INFORMATION SHOWN:
┄┄┄┄┄┄┄┄┄┄┄┄┄┄┄┄┄┄┄┄

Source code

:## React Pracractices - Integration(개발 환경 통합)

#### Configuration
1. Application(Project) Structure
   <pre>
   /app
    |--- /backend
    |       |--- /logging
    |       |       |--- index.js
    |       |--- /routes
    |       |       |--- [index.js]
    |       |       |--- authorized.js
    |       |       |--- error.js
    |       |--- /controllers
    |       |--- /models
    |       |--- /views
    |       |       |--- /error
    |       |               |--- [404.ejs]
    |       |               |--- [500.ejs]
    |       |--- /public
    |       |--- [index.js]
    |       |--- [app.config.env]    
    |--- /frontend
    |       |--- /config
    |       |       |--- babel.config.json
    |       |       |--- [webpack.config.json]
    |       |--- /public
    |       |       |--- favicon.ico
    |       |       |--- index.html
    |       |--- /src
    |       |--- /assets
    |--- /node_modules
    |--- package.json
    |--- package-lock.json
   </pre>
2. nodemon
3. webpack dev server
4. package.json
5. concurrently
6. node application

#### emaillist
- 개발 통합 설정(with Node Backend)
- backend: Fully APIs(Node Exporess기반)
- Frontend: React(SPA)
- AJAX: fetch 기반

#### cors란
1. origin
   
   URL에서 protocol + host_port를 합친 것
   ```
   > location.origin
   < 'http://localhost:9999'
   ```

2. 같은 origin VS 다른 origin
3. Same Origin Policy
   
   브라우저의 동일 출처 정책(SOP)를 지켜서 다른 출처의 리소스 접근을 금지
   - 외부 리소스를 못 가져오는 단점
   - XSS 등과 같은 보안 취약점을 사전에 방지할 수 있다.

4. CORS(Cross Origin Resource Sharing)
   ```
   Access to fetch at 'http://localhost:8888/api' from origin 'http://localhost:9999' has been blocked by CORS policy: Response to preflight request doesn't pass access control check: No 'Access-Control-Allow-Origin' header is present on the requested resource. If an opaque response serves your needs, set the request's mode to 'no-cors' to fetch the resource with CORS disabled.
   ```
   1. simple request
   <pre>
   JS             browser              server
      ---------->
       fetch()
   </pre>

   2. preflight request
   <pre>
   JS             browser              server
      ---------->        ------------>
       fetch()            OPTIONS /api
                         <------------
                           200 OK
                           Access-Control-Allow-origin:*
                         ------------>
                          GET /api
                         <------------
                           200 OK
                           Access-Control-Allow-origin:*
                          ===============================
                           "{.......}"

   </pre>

┄┄┄┄┄┄┄┄┄┄┄┄┄┄┄┄┄┄┄┄

WORK TO COMPLETE:
Track down every line of the material containing the string "json", and copy it.

TASK ANSWER:
    |       |       |--- babel.config.json
    |       |       |--- [webpack.config.json]
    |--- package.json
    |--- package-lock.json
4. package.json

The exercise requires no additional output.